How to complete this task
Write out again the entries from the first line to the line that includes "and boolean operations.", keeping both of those lines.
----- Data for this exercise -----
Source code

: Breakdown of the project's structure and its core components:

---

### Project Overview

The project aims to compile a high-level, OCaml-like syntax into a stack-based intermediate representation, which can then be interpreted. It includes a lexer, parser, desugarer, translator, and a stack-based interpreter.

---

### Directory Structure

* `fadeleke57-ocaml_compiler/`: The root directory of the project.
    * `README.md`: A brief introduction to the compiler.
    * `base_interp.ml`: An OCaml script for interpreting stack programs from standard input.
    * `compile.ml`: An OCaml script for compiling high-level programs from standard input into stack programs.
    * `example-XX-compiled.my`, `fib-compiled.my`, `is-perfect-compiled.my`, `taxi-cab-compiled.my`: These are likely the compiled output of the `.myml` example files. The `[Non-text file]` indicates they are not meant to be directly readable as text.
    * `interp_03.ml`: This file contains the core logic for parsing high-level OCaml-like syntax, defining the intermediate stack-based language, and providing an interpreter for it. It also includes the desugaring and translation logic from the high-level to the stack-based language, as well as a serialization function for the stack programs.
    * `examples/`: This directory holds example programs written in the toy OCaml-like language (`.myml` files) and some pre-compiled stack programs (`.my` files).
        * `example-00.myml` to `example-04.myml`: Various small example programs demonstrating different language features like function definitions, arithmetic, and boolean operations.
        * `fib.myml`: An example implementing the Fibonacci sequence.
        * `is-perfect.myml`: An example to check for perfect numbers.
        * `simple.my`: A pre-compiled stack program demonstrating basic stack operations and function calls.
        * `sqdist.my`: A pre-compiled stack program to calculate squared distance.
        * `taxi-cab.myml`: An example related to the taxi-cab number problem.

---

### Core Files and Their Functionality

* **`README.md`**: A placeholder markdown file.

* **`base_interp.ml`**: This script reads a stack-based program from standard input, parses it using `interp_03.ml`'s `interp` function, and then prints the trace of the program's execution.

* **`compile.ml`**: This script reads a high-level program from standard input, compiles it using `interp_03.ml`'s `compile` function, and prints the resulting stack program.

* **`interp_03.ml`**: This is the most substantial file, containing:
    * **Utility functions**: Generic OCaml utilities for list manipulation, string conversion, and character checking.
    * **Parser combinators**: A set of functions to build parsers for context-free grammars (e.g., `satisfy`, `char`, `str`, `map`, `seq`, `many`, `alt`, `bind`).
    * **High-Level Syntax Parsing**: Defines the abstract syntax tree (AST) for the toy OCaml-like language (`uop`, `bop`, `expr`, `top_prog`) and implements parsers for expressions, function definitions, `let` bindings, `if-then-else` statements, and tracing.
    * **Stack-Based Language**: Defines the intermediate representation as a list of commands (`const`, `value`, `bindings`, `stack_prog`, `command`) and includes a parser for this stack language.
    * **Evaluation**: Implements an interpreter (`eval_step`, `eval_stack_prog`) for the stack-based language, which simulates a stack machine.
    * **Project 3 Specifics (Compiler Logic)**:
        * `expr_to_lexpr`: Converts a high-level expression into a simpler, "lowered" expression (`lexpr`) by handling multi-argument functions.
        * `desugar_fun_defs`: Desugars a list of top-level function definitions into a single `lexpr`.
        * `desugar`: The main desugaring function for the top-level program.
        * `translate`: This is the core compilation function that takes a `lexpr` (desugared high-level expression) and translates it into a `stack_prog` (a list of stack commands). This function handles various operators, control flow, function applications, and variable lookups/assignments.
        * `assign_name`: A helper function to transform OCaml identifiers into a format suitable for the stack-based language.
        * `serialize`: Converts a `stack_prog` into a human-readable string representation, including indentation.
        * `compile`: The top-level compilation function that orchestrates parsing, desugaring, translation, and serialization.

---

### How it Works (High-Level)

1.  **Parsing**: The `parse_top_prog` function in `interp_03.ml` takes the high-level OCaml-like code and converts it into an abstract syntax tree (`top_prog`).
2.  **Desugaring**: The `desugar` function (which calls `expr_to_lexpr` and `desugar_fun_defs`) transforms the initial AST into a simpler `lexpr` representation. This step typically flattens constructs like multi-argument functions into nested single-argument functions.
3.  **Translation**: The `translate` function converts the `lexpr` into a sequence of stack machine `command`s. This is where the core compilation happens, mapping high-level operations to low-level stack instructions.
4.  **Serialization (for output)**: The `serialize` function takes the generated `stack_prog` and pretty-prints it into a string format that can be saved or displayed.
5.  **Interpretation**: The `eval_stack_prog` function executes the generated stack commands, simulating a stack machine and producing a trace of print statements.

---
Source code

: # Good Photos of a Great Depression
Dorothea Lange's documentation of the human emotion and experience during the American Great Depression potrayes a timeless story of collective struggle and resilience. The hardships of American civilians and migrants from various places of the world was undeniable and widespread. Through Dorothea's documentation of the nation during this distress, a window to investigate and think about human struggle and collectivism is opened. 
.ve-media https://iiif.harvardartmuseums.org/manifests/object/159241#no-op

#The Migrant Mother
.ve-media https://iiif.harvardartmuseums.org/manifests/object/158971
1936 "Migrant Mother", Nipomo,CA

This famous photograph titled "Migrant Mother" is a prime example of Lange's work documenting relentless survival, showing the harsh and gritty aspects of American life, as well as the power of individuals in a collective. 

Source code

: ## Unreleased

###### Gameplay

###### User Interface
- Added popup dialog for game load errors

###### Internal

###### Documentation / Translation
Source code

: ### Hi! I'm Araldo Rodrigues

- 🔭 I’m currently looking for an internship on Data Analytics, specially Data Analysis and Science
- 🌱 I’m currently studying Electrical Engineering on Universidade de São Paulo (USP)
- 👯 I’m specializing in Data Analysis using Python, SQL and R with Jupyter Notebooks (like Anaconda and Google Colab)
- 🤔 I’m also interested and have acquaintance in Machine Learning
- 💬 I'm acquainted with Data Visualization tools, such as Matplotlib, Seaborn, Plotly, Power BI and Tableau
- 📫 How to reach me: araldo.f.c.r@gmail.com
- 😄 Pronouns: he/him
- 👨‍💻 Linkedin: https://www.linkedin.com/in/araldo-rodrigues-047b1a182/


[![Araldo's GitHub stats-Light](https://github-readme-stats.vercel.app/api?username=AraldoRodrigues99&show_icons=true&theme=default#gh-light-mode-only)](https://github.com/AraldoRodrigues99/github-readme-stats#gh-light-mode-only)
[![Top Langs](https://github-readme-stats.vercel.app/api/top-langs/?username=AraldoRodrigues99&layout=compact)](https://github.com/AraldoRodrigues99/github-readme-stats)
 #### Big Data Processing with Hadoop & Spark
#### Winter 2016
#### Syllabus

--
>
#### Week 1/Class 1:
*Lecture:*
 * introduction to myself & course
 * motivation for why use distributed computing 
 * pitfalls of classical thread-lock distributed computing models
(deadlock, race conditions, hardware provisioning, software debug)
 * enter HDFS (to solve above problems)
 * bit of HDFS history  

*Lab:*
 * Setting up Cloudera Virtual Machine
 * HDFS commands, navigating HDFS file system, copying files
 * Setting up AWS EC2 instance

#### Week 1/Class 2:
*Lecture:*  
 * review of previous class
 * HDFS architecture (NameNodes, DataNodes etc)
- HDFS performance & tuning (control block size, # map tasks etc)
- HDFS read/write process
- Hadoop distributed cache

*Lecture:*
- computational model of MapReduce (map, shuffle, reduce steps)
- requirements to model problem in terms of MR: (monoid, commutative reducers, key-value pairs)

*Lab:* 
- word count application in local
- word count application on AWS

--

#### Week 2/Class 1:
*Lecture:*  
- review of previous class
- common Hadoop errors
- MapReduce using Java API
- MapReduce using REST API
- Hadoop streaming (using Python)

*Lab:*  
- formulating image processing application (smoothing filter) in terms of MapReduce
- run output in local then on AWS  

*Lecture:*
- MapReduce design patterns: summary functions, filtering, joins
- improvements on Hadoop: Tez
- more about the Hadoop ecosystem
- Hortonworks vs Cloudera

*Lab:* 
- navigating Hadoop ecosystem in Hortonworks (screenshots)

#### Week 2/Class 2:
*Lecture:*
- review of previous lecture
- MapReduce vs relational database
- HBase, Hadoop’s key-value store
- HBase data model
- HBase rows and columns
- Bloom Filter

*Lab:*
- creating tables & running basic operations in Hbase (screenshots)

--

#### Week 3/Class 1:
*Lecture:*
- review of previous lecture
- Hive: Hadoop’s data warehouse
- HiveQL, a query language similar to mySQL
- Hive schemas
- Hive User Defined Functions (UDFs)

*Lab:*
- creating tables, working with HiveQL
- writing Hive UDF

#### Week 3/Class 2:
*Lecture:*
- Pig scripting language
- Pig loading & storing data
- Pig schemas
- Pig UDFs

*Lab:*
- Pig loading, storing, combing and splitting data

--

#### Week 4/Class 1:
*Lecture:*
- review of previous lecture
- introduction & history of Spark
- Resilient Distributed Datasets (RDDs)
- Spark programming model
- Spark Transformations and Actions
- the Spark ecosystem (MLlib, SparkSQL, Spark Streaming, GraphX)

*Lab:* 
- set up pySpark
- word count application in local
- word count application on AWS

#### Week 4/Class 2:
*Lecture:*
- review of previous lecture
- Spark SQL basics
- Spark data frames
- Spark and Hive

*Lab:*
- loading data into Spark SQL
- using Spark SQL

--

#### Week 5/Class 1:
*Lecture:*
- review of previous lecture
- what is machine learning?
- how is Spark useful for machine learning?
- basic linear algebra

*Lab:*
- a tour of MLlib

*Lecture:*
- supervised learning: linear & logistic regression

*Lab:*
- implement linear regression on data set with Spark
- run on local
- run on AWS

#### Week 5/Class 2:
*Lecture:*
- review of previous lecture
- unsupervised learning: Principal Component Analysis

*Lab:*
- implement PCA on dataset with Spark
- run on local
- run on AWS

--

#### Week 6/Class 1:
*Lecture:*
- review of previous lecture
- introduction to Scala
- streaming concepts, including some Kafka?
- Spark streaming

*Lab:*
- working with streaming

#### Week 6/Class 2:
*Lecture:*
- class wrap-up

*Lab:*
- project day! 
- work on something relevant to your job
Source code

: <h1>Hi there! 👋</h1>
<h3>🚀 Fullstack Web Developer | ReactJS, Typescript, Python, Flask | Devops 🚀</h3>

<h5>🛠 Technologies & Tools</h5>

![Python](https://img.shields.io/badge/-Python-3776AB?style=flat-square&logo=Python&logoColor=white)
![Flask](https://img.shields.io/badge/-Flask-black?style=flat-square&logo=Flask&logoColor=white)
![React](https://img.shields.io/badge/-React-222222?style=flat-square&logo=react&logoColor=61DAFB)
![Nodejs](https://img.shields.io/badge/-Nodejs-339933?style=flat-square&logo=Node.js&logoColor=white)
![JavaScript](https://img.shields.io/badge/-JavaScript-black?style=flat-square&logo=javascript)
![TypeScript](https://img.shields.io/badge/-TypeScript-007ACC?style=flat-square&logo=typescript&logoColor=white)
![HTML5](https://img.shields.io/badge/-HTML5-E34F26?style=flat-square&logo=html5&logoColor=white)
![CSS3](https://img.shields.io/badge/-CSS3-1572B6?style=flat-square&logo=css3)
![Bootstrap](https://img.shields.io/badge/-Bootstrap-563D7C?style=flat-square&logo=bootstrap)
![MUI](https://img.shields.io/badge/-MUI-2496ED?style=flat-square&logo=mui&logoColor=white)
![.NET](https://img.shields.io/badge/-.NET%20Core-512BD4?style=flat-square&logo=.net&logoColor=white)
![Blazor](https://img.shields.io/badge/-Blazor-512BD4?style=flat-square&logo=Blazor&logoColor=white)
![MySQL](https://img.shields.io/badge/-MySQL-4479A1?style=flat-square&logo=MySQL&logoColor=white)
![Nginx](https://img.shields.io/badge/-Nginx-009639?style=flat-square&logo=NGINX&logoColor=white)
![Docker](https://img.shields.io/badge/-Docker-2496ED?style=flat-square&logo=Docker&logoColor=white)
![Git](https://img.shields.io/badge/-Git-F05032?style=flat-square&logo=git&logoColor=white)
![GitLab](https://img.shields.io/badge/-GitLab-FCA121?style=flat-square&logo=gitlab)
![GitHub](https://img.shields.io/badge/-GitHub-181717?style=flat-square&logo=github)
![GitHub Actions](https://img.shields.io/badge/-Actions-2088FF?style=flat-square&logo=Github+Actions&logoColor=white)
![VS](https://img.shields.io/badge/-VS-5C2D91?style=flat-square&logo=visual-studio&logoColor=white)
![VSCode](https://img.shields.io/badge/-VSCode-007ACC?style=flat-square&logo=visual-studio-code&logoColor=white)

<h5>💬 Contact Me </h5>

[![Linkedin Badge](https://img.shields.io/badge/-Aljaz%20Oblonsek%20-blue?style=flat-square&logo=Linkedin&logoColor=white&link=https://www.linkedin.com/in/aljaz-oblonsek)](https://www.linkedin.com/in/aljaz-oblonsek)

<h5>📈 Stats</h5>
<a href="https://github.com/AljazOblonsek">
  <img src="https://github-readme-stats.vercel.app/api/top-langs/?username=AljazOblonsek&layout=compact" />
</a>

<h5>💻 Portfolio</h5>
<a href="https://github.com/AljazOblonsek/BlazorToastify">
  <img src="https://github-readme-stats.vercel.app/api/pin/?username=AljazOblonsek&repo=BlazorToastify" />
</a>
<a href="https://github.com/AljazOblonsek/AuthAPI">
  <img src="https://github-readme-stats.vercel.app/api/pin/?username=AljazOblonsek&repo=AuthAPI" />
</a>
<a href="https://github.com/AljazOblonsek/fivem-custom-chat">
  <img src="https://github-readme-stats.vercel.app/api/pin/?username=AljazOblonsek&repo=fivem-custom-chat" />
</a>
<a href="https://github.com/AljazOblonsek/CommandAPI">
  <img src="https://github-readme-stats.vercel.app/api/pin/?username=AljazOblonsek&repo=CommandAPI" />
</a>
-----
Solution below
Source code

: Breakdown of the project's structure and its core components:

---

### Project Overview

The project aims to compile a high-level, OCaml-like syntax into a stack-based intermediate representation, which can then be interpreted. It includes a lexer, parser, desugarer, translator, and a stack-based interpreter.

---

### Directory Structure

* `fadeleke57-ocaml_compiler/`: The root directory of the project.
    * `README.md`: A brief introduction to the compiler.
    * `base_interp.ml`: An OCaml script for interpreting stack programs from standard input.
    * `compile.ml`: An OCaml script for compiling high-level programs from standard input into stack programs.
    * `example-XX-compiled.my`, `fib-compiled.my`, `is-perfect-compiled.my`, `taxi-cab-compiled.my`: These are likely the compiled output of the `.myml` example files. The `[Non-text file]` indicates they are not meant to be directly readable as text.
    * `interp_03.ml`: This file contains the core logic for parsing high-level OCaml-like syntax, defining the intermediate stack-based language, and providing an interpreter for it. It also includes the desugaring and translation logic from the high-level to the stack-based language, as well as a serialization function for the stack programs.
    * `examples/`: This directory holds example programs written in the toy OCaml-like language (`.myml` files) and some pre-compiled stack programs (`.my` files).
        * `example-00.myml` to `example-04.myml`: Various small example programs demonstrating different language features like function definitions, arithmetic, and boolean operations.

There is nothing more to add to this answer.